Starting point — a Django project #

Create a project and add a PostgreSQL driver too.

Project setup
uv init blog-docker
cd blog-docker
uv add django 'psycopg[binary]' gunicorn
uv run django-admin startproject blog .
uv run python manage.py startapp posts

Pull the DB settings out of blog/settings.py into env vars.

blog/settings.py (excerpt)
import os
from pathlib import Path

BASE_DIR = Path(__file__).resolve().parent.parent

DEBUG = os.getenv("DJANGO_DEBUG", "0") == "1"
SECRET_KEY = os.getenv("DJANGO_SECRET_KEY", "dev-only")
ALLOWED_HOSTS = os.getenv("DJANGO_ALLOWED_HOSTS", "*").split(",")

DATABASES = {
    "default": {
        "ENGINE": "django.db.backends.postgresql",
        "NAME": os.getenv("POSTGRES_DB", "blog"),
        "USER": os.getenv("POSTGRES_USER", "blog"),
        "PASSWORD": os.getenv("POSTGRES_PASSWORD", ""),
        "HOST": os.getenv("POSTGRES_HOST", "db"),
        "PORT": os.getenv("POSTGRES_PORT", "5432"),
    }
}

STATIC_URL = "/static/"
STATIC_ROOT = BASE_DIR / "staticfiles"

Note the default host is db. In compose, when our service is named db, other containers on the same network can reach it as db. (Basics #4 networks.)

Dockerfile for Django #

Reuse the FastAPI Dockerfile structure from #1 almost as-is. The differences: launch with gunicorn, and run migrations + collectstatic in the entrypoint.

Dockerfile
FROM python:3.14-slim AS builder

COPY --from=ghcr.io/astral-sh/uv:latest /uv /uvx /usr/local/bin/

WORKDIR /app

ENV UV_LINK_MODE=copy \
    UV_COMPILE_BYTECODE=1

COPY pyproject.toml uv.lock ./
RUN uv sync --frozen --no-dev --no-install-project

COPY . .
RUN uv sync --frozen --no-dev


FROM python:3.14-slim AS runtime

RUN groupadd --system app && useradd --system --gid app --no-create-home app

WORKDIR /app
COPY --from=builder --chown=app:app /app /app
COPY --chown=app:app docker-entrypoint.sh /usr/local/bin/

ENV PATH="/app/.venv/bin:$PATH" \
    PYTHONUNBUFFERED=1 \
    DJANGO_SETTINGS_MODULE=blog.settings

USER app
EXPOSE 8000

ENTRYPOINT ["docker-entrypoint.sh"]
CMD ["gunicorn", "blog.wsgi:application", "--bind", "0.0.0.0:8000", "--workers", "3"]

The key is the ENTRYPOINT + CMD split:

  • ENTRYPOINTalways runs first, regardless of what the container does.
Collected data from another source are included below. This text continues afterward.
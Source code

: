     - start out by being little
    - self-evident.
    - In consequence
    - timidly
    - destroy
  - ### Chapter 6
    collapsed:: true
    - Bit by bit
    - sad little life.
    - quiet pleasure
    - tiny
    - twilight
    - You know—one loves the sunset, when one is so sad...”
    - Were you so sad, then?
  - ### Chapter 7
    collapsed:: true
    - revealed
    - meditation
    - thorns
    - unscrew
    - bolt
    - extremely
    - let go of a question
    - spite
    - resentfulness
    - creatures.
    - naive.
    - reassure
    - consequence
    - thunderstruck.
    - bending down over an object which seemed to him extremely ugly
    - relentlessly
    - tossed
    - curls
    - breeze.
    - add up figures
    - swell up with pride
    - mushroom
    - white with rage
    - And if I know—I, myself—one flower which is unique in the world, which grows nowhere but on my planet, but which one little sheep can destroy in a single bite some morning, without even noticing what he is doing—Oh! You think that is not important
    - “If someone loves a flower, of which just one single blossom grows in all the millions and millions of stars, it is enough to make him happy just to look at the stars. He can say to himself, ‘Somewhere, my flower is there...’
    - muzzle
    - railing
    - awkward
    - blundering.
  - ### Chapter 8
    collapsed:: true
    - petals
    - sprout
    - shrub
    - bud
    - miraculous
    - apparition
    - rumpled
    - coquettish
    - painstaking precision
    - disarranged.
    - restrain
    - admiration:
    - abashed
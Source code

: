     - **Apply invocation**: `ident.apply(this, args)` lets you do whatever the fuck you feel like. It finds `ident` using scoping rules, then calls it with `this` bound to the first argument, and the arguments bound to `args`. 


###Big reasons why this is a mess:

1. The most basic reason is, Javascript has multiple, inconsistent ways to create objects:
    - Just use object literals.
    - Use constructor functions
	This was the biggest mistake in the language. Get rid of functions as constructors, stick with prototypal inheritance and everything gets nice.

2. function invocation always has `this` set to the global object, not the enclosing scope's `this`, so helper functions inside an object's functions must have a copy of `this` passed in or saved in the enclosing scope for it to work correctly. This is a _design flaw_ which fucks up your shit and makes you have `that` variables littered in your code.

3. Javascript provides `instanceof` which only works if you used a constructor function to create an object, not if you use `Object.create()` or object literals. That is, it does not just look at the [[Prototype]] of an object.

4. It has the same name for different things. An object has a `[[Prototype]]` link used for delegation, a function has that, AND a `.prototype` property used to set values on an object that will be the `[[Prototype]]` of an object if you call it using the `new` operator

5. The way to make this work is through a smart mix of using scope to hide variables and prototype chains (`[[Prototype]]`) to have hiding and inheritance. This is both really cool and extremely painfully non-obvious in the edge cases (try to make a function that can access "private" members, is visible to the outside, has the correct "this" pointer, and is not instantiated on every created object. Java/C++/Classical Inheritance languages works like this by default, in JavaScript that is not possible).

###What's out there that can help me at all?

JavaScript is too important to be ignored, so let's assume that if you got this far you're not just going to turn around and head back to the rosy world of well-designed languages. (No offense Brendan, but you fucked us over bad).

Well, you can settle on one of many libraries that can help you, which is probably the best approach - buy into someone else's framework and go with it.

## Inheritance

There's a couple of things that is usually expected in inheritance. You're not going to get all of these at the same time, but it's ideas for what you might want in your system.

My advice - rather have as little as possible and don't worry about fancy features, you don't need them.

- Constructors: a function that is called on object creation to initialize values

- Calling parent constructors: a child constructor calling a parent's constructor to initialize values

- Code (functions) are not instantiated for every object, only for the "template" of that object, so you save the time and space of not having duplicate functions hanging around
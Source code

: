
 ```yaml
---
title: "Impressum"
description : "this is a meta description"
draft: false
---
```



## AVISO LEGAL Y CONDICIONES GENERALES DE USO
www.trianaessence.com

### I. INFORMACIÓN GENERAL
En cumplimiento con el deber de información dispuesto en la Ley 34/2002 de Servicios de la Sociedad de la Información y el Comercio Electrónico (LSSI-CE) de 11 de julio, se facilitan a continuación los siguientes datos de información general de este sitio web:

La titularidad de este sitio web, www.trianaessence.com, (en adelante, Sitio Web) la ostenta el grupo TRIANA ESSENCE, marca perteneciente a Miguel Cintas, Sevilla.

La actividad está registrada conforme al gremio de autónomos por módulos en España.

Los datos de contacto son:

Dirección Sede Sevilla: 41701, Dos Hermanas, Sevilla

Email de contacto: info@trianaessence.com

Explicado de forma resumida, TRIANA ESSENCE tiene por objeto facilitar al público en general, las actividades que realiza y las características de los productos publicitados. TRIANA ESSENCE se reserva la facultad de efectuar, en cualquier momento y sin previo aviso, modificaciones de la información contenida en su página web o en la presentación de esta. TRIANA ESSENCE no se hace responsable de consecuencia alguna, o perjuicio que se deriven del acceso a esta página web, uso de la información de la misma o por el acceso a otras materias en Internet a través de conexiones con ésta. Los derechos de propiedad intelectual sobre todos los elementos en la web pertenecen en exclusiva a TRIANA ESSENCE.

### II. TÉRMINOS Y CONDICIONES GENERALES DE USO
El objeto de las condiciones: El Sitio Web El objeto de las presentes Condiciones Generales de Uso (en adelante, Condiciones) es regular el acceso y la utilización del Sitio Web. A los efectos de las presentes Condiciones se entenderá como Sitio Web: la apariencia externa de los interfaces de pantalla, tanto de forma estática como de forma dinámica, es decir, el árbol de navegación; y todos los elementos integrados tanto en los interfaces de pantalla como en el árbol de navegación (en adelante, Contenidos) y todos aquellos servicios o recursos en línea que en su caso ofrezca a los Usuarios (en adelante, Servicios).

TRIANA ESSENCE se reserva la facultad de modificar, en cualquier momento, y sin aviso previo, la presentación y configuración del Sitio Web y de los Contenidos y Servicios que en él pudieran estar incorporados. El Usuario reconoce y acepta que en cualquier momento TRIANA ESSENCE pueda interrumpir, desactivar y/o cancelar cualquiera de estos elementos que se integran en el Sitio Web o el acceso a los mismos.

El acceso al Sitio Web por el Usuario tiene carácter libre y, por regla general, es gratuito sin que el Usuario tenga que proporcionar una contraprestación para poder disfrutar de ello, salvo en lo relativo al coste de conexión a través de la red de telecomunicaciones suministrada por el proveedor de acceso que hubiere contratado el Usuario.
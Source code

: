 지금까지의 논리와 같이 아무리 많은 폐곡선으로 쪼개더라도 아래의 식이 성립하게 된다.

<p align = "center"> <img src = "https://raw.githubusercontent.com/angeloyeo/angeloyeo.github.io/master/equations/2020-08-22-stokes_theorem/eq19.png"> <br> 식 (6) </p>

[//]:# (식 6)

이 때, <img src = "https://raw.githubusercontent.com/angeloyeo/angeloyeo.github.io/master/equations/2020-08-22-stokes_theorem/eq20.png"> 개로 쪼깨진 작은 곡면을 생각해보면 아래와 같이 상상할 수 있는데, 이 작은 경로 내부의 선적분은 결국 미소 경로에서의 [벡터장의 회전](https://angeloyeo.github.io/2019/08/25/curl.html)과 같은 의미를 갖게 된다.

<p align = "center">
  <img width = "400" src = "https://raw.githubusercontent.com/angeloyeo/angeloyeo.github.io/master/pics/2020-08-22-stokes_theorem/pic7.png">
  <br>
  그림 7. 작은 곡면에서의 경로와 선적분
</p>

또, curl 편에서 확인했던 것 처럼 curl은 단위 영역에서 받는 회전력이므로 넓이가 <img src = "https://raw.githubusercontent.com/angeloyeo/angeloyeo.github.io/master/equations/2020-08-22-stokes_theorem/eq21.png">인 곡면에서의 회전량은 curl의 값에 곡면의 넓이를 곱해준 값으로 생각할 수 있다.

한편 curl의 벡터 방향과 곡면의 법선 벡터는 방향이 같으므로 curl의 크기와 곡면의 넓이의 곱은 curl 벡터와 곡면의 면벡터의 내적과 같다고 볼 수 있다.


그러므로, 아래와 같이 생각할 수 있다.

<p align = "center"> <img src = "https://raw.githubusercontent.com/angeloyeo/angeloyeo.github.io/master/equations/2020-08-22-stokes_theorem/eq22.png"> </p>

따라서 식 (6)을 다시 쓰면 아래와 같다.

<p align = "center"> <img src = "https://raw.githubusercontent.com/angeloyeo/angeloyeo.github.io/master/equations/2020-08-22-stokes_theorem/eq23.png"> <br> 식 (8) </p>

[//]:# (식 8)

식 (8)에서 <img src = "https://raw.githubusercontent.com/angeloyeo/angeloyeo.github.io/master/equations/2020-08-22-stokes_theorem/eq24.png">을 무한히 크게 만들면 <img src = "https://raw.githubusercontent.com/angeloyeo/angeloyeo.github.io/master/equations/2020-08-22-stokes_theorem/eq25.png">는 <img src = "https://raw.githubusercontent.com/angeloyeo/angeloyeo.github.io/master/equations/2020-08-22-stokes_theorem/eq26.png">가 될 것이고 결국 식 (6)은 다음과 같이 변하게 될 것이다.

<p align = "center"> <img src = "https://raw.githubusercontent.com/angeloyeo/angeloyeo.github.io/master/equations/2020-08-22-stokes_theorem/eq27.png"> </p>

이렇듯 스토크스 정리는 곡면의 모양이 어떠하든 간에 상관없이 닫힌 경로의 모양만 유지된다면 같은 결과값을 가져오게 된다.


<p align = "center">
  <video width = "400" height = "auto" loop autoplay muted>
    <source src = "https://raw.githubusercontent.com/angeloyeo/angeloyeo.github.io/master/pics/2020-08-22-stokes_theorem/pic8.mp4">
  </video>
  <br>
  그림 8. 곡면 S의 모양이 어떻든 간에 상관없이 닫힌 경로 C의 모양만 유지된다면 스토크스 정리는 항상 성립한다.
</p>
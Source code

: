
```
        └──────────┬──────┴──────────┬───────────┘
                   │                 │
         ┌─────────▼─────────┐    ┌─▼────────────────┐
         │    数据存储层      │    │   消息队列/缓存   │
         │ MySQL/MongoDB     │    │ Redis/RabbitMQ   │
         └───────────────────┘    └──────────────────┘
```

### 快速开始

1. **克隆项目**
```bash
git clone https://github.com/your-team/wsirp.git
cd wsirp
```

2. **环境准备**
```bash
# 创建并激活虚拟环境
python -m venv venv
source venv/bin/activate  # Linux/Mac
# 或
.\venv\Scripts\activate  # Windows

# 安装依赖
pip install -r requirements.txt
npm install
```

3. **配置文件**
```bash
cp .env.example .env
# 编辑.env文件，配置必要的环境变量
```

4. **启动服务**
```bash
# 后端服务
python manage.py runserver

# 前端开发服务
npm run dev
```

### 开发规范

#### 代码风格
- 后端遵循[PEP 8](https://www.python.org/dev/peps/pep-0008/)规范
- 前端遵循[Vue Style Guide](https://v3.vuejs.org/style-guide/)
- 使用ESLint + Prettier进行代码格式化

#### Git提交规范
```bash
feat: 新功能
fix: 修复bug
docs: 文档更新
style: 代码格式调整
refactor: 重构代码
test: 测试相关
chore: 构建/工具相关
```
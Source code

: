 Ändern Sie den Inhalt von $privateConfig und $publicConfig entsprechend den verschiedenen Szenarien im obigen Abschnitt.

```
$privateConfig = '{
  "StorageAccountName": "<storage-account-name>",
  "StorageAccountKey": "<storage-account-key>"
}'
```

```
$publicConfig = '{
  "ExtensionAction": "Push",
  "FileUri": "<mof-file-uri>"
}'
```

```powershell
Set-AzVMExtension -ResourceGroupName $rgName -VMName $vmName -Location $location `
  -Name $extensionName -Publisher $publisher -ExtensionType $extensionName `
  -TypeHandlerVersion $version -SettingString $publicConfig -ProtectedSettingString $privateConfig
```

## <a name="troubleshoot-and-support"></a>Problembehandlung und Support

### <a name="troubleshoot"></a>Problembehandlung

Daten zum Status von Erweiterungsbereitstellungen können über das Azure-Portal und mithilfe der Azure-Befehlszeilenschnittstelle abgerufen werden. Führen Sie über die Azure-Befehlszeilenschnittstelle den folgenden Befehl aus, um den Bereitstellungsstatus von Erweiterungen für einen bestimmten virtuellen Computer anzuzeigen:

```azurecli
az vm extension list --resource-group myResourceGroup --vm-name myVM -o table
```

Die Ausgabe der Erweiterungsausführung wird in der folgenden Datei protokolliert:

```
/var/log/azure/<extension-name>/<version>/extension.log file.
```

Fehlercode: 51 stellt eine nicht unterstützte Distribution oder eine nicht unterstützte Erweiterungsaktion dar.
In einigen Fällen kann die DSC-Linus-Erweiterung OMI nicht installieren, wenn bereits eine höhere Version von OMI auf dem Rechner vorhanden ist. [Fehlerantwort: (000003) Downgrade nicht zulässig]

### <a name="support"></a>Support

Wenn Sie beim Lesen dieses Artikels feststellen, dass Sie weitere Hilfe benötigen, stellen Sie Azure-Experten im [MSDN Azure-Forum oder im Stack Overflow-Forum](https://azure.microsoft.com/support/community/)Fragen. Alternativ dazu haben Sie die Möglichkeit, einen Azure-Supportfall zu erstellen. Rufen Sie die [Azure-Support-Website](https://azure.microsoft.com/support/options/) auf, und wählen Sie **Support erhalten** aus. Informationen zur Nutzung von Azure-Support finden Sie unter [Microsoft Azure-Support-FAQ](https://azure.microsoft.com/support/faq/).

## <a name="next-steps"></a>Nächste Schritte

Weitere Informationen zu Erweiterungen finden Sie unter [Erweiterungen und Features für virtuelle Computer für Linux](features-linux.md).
Boot work like migrations and collectstatic goes here.
  • CMD — the main command the entrypoint hands off via exec at the end. gunicorn in production, runserver in dev.
docker-entrypoint.sh
#!/bin/sh
set -e

echo ">>> applying migrations"
python manage.py migrate --noinput

if [ "${DJANGO_COLLECTSTATIC:-1}" = "1" ]; then
    echo ">>> collecting static files"
    python manage.py collectstatic --noinput
fi

echo ">>> starting: $*"
exec "$@"

exec "$@" is critical. Without exec, the entrypoint shell holds PID 1 and the main process is its child — signals like SIGTERM never reach the main process (Advanced #6 PID 1). exec replaces the shell with the main process and hands over PID 1.

The script needs execute permissions:

Permissions
chmod +x docker-entrypoint.sh

Things to clean from the build context:

.dockerignore
.git
.venv
__pycache__/
*.pyc
.env
.env.*
db.sqlite3
staticfiles
node_modules

compose file — first skeleton #

Now for compose.yaml. The recommended file name for new projects is compose.yaml (docker-compose.yml still works).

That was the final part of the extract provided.